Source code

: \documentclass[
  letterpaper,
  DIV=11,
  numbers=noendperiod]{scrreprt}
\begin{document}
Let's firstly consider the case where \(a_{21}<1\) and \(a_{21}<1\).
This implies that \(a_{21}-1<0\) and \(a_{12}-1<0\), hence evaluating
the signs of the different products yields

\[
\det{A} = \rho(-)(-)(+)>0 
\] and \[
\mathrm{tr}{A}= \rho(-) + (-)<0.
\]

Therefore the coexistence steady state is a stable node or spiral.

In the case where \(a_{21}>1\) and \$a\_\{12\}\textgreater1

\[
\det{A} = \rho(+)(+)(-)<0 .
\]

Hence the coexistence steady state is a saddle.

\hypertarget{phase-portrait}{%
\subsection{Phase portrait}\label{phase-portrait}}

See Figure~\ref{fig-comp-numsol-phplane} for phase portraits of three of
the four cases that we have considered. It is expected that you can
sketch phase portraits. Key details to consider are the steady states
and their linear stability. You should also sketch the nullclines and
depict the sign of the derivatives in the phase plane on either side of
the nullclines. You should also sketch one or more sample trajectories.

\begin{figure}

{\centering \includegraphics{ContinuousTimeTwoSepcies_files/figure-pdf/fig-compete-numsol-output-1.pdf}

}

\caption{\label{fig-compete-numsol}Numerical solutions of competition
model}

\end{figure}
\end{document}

The task.
Count each line of the data where the word "also" appears, then reply with the total only.

Result below.
2